Task goal:
For the listing below, give the count of lines containing "path", and no other text.
=-=-=-=-=
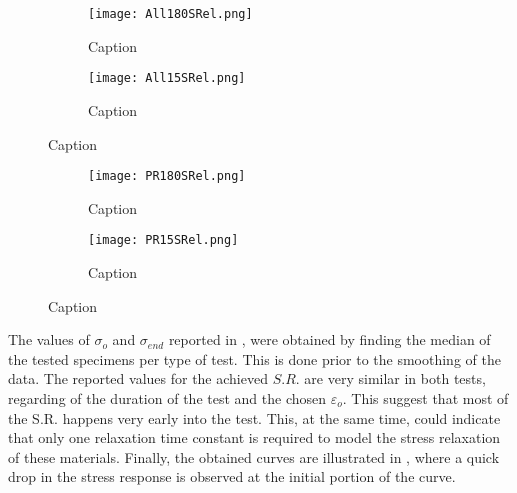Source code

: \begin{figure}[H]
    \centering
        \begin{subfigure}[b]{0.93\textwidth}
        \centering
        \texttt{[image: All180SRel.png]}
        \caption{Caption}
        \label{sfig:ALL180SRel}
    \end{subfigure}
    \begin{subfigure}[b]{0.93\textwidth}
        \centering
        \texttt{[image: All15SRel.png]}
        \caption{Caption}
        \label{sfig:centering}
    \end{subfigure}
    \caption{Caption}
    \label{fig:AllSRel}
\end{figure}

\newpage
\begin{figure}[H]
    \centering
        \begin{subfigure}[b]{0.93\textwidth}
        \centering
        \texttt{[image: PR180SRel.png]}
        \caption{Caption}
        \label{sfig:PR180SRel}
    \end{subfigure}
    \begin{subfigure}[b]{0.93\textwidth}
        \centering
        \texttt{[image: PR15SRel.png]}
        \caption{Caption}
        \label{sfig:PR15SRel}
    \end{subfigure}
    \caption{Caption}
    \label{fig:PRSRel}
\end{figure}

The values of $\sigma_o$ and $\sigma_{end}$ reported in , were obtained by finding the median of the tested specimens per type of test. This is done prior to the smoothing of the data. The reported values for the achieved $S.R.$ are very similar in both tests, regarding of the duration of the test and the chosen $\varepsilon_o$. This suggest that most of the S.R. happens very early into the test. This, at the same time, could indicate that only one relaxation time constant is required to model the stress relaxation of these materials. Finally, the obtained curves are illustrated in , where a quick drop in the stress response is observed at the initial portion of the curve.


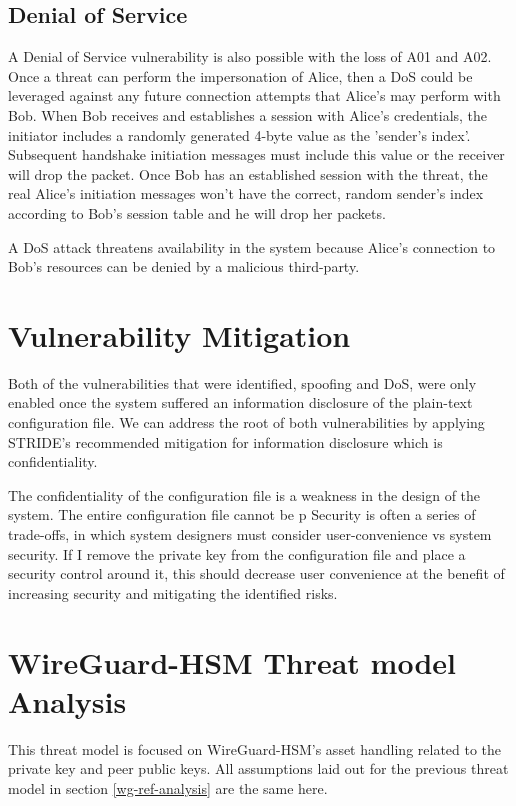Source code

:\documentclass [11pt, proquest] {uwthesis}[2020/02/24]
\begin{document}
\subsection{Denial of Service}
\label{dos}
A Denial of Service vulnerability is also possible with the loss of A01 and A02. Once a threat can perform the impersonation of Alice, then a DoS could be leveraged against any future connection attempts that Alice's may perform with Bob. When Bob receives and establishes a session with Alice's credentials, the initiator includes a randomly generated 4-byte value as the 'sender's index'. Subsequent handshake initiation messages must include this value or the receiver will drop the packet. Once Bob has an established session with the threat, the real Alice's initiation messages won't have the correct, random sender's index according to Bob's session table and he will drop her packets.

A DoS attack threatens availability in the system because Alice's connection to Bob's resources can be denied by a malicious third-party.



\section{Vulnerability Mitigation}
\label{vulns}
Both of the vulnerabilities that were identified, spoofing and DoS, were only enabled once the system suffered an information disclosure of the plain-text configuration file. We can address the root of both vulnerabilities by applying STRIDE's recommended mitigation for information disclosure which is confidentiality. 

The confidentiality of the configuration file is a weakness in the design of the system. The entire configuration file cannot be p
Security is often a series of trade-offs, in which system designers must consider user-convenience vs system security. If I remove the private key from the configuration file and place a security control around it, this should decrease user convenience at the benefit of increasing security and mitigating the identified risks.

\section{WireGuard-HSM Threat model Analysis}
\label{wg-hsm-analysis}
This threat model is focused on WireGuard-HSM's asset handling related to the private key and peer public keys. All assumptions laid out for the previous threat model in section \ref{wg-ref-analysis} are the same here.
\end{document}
=-=-=-=-=
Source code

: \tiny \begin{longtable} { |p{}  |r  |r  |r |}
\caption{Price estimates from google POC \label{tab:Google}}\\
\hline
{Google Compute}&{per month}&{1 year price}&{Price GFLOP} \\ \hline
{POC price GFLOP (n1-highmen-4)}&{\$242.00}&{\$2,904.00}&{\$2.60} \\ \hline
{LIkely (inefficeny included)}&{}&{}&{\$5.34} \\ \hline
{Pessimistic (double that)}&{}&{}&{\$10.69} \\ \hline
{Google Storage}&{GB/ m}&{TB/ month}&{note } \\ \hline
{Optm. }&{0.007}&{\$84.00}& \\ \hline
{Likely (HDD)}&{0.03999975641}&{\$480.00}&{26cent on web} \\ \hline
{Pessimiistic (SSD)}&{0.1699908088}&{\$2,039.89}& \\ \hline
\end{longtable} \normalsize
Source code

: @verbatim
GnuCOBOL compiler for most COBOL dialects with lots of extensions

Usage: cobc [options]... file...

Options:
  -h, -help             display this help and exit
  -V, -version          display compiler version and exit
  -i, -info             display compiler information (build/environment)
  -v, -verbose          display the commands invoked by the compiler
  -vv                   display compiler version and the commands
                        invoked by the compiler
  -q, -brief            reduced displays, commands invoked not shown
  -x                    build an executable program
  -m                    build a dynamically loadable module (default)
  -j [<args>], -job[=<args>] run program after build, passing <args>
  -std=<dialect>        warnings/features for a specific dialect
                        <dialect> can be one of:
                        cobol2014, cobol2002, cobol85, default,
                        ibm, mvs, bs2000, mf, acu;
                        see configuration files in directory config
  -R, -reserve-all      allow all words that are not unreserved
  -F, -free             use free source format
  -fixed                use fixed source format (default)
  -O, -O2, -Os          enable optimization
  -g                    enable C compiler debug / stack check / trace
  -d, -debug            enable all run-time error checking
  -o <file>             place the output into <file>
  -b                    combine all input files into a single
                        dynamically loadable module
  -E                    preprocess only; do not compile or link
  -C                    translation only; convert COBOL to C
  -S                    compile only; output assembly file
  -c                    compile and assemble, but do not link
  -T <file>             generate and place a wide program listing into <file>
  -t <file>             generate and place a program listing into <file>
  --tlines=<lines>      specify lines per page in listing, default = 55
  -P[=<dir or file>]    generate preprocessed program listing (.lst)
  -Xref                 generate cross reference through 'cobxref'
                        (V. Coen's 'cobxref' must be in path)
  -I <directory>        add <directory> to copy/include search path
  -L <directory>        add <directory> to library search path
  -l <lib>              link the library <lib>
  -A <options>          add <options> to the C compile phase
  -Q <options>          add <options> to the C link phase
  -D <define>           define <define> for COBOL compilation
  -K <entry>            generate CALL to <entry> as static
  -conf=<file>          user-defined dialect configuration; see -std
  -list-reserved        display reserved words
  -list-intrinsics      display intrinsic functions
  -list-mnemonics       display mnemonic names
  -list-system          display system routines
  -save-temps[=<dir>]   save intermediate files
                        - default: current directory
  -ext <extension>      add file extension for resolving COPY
=-=-=-=-=
Answer space:
3